(Saved data entries)
__________
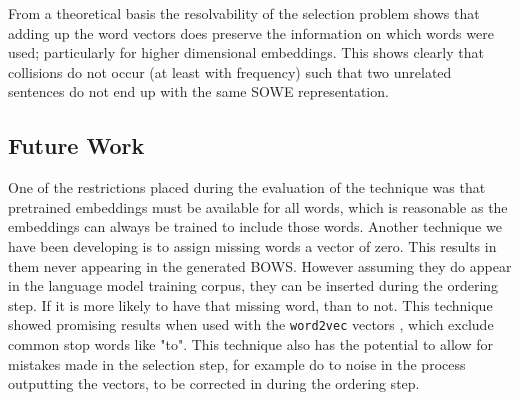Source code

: \documentclass[11pt]{article}
\numberwithin{equation}{section}
\numberwithin{figure}{section}
\theoremstyle{plain}
\theoremstyle{definition}
\begin{document}
From a theoretical basis the resolvability of the selection problem shows that adding up the word vectors does preserve the information on which words were used; particularly for higher dimensional embeddings. This shows clearly that collisions do not occur (at least with frequency) such that two unrelated sentences do not end up with the same SOWE representation. 

\subsection{Future Work}\label{future}
One of the restrictions placed during the evaluation of the technique was that pretrained embeddings must be available for all words, which is reasonable as the embeddings can always be trained to include those words. Another technique we have been developing is to assign missing words a vector of zero. This results in them never appearing in the generated BOWS. However assuming they do appear in the language model training corpus, they can be inserted during the ordering step. If it is more likely to have that missing word, than to not. This technique showed promising results when used with the \texttt{word2vec} vectors \parencite{mikolovSkip}, which exclude common stop words like "to". This technique also has the potential to allow for mistakes made in the selection step, for example do to noise in the process outputting the vectors, to be corrected in during the ordering step.




\printbibliography
	
\end{document}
__________
- _Exercise_
Repeat the records above exactly, leaving out any pictures they contain.

- _Reply to the exercise_
Source code

: \documentclass[11pt]{article}
\numberwithin{equation}{section}
\numberwithin{figure}{section}
\theoremstyle{plain}
\theoremstyle{definition}
\begin{document}
From a theoretical basis the resolvability of the selection problem shows that adding up the word vectors does preserve the information on which words were used; particularly for higher dimensional embeddings. This shows clearly that collisions do not occur (at least with frequency) such that two unrelated sentences do not end up with the same SOWE representation. 

\subsection{Future Work}\label{future}
One of the restrictions placed during the evaluation of the technique was that pretrained embeddings must be available for all words, which is reasonable as the embeddings can always be trained to include those words. Another technique we have been developing is to assign missing words a vector of zero. This results in them never appearing in the generated BOWS. However assuming they do appear in the language model training corpus, they can be inserted during the ordering step. If it is more likely to have that missing word, than to not. This technique showed promising results when used with the \texttt{word2vec} vectors \parencite{mikolovSkip}, which exclude common stop words like "to". This technique also has the potential to allow for mistakes made in the selection step, for example do to noise in the process outputting the vectors, to be corrected in during the ordering step.




\printbibliography
	
\end{document}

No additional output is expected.